## Entries provided
*****
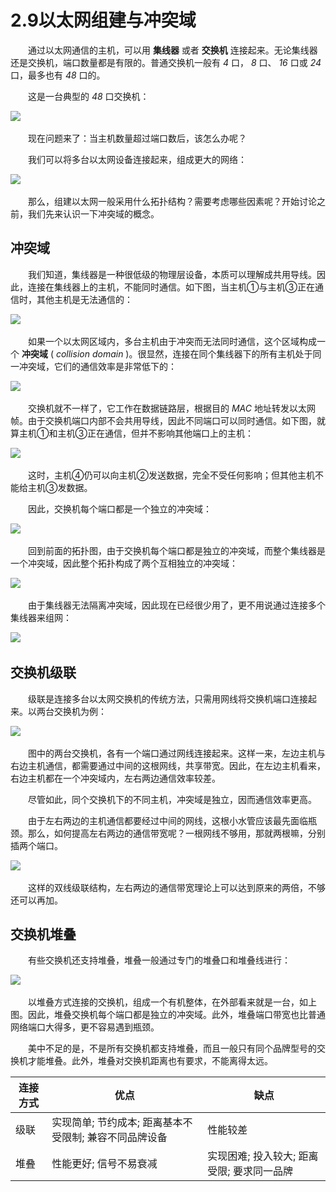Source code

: # 2.9以太网组建与冲突域

　　通过以太网通信的主机，可以用 **集线器** 或者 **交换机** 连接起来。无论集线器还是交换机，端口数量都是有限的。普通交换机一般有 *4* 口， *8* 口、 *16* 口或 *24* 口，最多也有 *48* 口的。

　　这是一台典型的 *48* 口交换机：

​![](assets/network-asset-0d79838b7eadd6c05b81d080d72d18d51360f728-20241221170808-ew8rj2x.png)​

　　现在问题来了：当主机数量超过端口数后，该怎么办呢？

　　我们可以将多台以太网设备连接起来，组成更大的网络：

​![](assets/network-asset-bacf750f79df8d4468c97cac0de28c9680aef608-20241221170808-7dsm3ay.png)​

　　那么，组建以太网一般采用什么拓扑结构？需要考虑哪些因素呢？开始讨论之前，我们先来认识一下冲突域的概念。

## 冲突域

　　我们知道，集线器是一种很低级的物理层设备，本质可以理解成共用导线。因此，连接在集线器上的主机，不能同时通信。如下图，当主机①与主机③正在通信时，其他主机是无法通信的：

​![](assets/network-asset-07b28f038a053e542f48717a9a37bc1349f640f2-20241221170809-d3oyph5.png)​

　　如果一个以太网区域内，多台主机由于冲突而无法同时通信，这个区域构成一个 **冲突域** ( *collision domain* )。很显然，连接在同个集线器下的所有主机处于同一冲突域，它们的通信效率是非常低下的：

​![](assets/network-asset-11a0bb5ceccc1e4c3d5576424eae420d91816a82-20241221170809-am3scxz.png)​

　　交换机就不一样了，它工作在数据链路层，根据目的 *MAC* 地址转发以太网帧。由于交换机端口内部不会共用导线，因此不同端口可以同时通信。如下图，就算主机①和主机③正在通信，但并不影响其他端口上的主机：

​![](assets/network-asset-6427199a47c3f760b5059ef4272835670bf27482-20241221170809-ufe2d5e.png)​

　　这时，主机④仍可以向主机②发送数据，完全不受任何影响；但其他主机不能给主机③发数据。

　　因此，交换机每个端口都是一个独立的冲突域：

​![](assets/network-asset-61b3761e4a89b60b7d0acd94320e9f5e37f9646b-20241221170809-bypgjh3.png)​

　　回到前面的拓扑图，由于交换机每个端口都是独立的冲突域，而整个集线器是一个冲突域，因此整个拓扑构成了两个互相独立的冲突域：

​![](assets/network-asset-138f4e5ffc2cfd90dbd74b1bfc0eefa93ae21a6d-20241221170809-ro9cje5.png)​

　　由于集线器无法隔离冲突域，因此现在已经很少用了，更不用说通过连接多个集线器来组网：

​![](assets/network-asset-c83674c2549edd5a9ae365c9cf3858292e72ea40-20241221170809-5l5gjge.png)​

## 交换机级联

　　级联是连接多台以太网交换机的传统方法，只需用网线将交换机端口连接起来。以两台交换机为例：

​![](assets/network-asset-e63298470768f2fa9c087ae284cf1d9269153c3d-20241221170809-5mq0m2r.png)​

　　图中的两台交换机，各有一个端口通过网线连接起来。这样一来，左边主机与右边主机通信，都需要通过中间的这根网线，共享带宽。因此，在左边主机看来，右边主机都在一个冲突域内，左右两边通信效率较差。

　　尽管如此，同个交换机下的不同主机，冲突域是独立，因而通信效率更高。

　　由于左右两边的主机通信都要经过中间的网线，这根小水管应该最先面临瓶颈。那么，如何提高左右两边的通信带宽呢？一根网线不够用，那就两根嘛，分别插两个端口。

​![](assets/network-asset-0df374f7eb477db4e219bebf433b7f6ea16bdf5a-20241221170809-ttyhxaj.png)​

　　这样的双线级联结构，左右两边的通信带宽理论上可以达到原来的两倍，不够还可以再加。

## 交换机堆叠

　　有些交换机还支持堆叠，堆叠一般通过专门的堆叠口和堆叠线进行：

​![](assets/network-asset-a591751c54420351ba048a3bc54c7150a793fde0-20241221170809-j48nuse.png)​

　　以堆叠方式连接的交换机，组成一个有机整体，在外部看来就是一台，如上图。因此，堆叠交换机每个端口都是独立的冲突域。此外，堆叠端口带宽也比普通网络端口大得多，更不容易遇到瓶颈。

　　美中不足的是，不是所有交换机都支持堆叠，而且一般只有同个品牌型号的交换机才能堆叠。此外，堆叠对交换机距离也有要求，不能离得太远。

|**连接方式**|**优点**|**缺点**|
| ------| --------------------------------------------------------| --------------------------------------------|
|级联|实现简单; 节约成本; 距离基本不受限制; 兼容不同品牌设备|性能较差|
|堆叠|性能更好; 信号不易衰减|实现困难; 投入较大; 距离受限; 要求同一品牌|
*****
## Problem statement
What is needed is an exact printout of all the entries, without the pictures.

## Result of the exercise
Source code

: # 2.9以太网组建与冲突域

　　通过以太网通信的主机，可以用 **集线器** 或者 **交换机** 连接起来。无论集线器还是交换机，端口数量都是有限的。普通交换机一般有 *4* 口， *8* 口、 *16* 口或 *24* 口，最多也有 *48* 口的。

　　这是一台典型的 *48* 口交换机：

​![](assets/network-asset-0d79838b7eadd6c05b81d080d72d18d51360f728-20241221170808-ew8rj2x.png)​

　　现在问题来了：当主机数量超过端口数后，该怎么办呢？

　　我们可以将多台以太网设备连接起来，组成更大的网络：

​![](assets/network-asset-bacf750f79df8d4468c97cac0de28c9680aef608-20241221170808-7dsm3ay.png)​

　　那么，组建以太网一般采用什么拓扑结构？需要考虑哪些因素呢？开始讨论之前，我们先来认识一下冲突域的概念。

## 冲突域

　　我们知道，集线器是一种很低级的物理层设备，本质可以理解成共用导线。因此，连接在集线器上的主机，不能同时通信。如下图，当主机①与主机③正在通信时，其他主机是无法通信的：

​![](assets/network-asset-07b28f038a053e542f48717a9a37bc1349f640f2-20241221170809-d3oyph5.png)​

　　如果一个以太网区域内，多台主机由于冲突而无法同时通信，这个区域构成一个 **冲突域** ( *collision domain* )。很显然，连接在同个集线器下的所有主机处于同一冲突域，它们的通信效率是非常低下的：

​![](assets/network-asset-11a0bb5ceccc1e4c3d5576424eae420d91816a82-20241221170809-am3scxz.png)​

　　交换机就不一样了，它工作在数据链路层，根据目的 *MAC* 地址转发以太网帧。由于交换机端口内部不会共用导线，因此不同端口可以同时通信。如下图，就算主机①和主机③正在通信，但并不影响其他端口上的主机：

​![](assets/network-asset-6427199a47c3f760b5059ef4272835670bf27482-20241221170809-ufe2d5e.png)​

　　这时，主机④仍可以向主机②发送数据，完全不受任何影响；但其他主机不能给主机③发数据。

　　因此，交换机每个端口都是一个独立的冲突域：

​![](assets/network-asset-61b3761e4a89b60b7d0acd94320e9f5e37f9646b-20241221170809-bypgjh3.png)​

　　回到前面的拓扑图，由于交换机每个端口都是独立的冲突域，而整个集线器是一个冲突域，因此整个拓扑构成了两个互相独立的冲突域：

​![](assets/network-asset-138f4e5ffc2cfd90dbd74b1bfc0eefa93ae21a6d-20241221170809-ro9cje5.png)​

　　由于集线器无法隔离冲突域，因此现在已经很少用了，更不用说通过连接多个集线器来组网：

​![](assets/network-asset-c83674c2549edd5a9ae365c9cf3858292e72ea40-20241221170809-5l5gjge.png)​

## 交换机级联

　　级联是连接多台以太网交换机的传统方法，只需用网线将交换机端口连接起来。以两台交换机为例：

​![](assets/network-asset-e63298470768f2fa9c087ae284cf1d9269153c3d-20241221170809-5mq0m2r.png)​

　　图中的两台交换机，各有一个端口通过网线连接起来。这样一来，左边主机与右边主机通信，都需要通过中间的这根网线，共享带宽。因此，在左边主机看来，右边主机都在一个冲突域内，左右两边通信效率较差。

　　尽管如此，同个交换机下的不同主机，冲突域是独立，因而通信效率更高。

　　由于左右两边的主机通信都要经过中间的网线，这根小水管应该最先面临瓶颈。那么，如何提高左右两边的通信带宽呢？一根网线不够用，那就两根嘛，分别插两个端口。

​![](assets/network-asset-0df374f7eb477db4e219bebf433b7f6ea16bdf5a-20241221170809-ttyhxaj.png)​

　　这样的双线级联结构，左右两边的通信带宽理论上可以达到原来的两倍，不够还可以再加。

## 交换机堆叠

　　有些交换机还支持堆叠，堆叠一般通过专门的堆叠口和堆叠线进行：

​![](assets/network-asset-a591751c54420351ba048a3bc54c7150a793fde0-20241221170809-j48nuse.png)​

　　以堆叠方式连接的交换机，组成一个有机整体，在外部看来就是一台，如上图。因此，堆叠交换机每个端口都是独立的冲突域。此外，堆叠端口带宽也比普通网络端口大得多，更不容易遇到瓶颈。

　　美中不足的是，不是所有交换机都支持堆叠，而且一般只有同个品牌型号的交换机才能堆叠。此外，堆叠对交换机距离也有要求，不能离得太远。

|**连接方式**|**优点**|**缺点**|
| ------| --------------------------------------------------------| --------------------------------------------|
|级联|实现简单; 节约成本; 距离基本不受限制; 兼容不同品牌设备|性能较差|
|堆叠|性能更好; 信号不易衰减|实现困难; 投入较大; 距离受限; 要求同一品牌|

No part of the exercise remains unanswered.